## [Task prompt]
Word for word, print all of the entries below.

■ ■ ■ ■ ■

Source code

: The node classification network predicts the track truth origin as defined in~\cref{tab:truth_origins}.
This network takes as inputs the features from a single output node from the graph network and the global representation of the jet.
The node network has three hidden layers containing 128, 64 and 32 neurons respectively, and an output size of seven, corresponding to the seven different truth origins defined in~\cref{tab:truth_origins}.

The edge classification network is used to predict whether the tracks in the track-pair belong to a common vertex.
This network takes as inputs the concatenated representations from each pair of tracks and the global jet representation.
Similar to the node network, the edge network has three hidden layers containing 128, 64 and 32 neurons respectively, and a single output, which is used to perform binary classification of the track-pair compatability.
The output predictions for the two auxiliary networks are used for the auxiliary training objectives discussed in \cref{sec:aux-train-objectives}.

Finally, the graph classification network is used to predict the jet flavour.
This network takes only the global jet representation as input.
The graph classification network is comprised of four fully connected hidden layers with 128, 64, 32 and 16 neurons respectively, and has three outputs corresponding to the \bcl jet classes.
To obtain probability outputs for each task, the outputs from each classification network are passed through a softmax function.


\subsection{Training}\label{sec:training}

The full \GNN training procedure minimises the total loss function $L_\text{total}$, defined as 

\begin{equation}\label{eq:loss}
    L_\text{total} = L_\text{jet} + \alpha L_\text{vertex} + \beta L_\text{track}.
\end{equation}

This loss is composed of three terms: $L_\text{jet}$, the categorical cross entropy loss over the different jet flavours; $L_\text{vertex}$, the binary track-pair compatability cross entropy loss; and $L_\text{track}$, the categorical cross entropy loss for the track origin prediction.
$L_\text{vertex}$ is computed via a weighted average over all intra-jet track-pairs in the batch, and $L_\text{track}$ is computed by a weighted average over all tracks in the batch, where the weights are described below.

■ ■ ■ ■ ■

## [Result for this task]
Source code

: The node classification network predicts the track truth origin as defined in~\cref{tab:truth_origins}.
This network takes as inputs the features from a single output node from the graph network and the global representation of the jet.
The node network has three hidden layers containing 128, 64 and 32 neurons respectively, and an output size of seven, corresponding to the seven different truth origins defined in~\cref{tab:truth_origins}.

The edge classification network is used to predict whether the tracks in the track-pair belong to a common vertex.
This network takes as inputs the concatenated representations from each pair of tracks and the global jet representation.
Similar to the node network, the edge network has three hidden layers containing 128, 64 and 32 neurons respectively, and a single output, which is used to perform binary classification of the track-pair compatability.
The output predictions for the two auxiliary networks are used for the auxiliary training objectives discussed in \cref{sec:aux-train-objectives}.

Finally, the graph classification network is used to predict the jet flavour.
This network takes only the global jet representation as input.
The graph classification network is comprised of four fully connected hidden layers with 128, 64, 32 and 16 neurons respectively, and has three outputs corresponding to the \bcl jet classes.
To obtain probability outputs for each task, the outputs from each classification network are passed through a softmax function.


\subsection{Training}\label{sec:training}

The full \GNN training procedure minimises the total loss function $L_\text{total}$, defined as 

\begin{equation}\label{eq:loss}
    L_\text{total} = L_\text{jet} + \alpha L_\text{vertex} + \beta L_\text{track}.
\end{equation}

This loss is composed of three terms: $L_\text{jet}$, the categorical cross entropy loss over the different jet flavours; $L_\text{vertex}$, the binary track-pair compatability cross entropy loss; and $L_\text{track}$, the categorical cross entropy loss for the track origin prediction.
$L_\text{vertex}$ is computed via a weighted average over all intra-jet track-pairs in the batch, and $L_\text{track}$ is computed by a weighted average over all tracks in the batch, where the weights are described below.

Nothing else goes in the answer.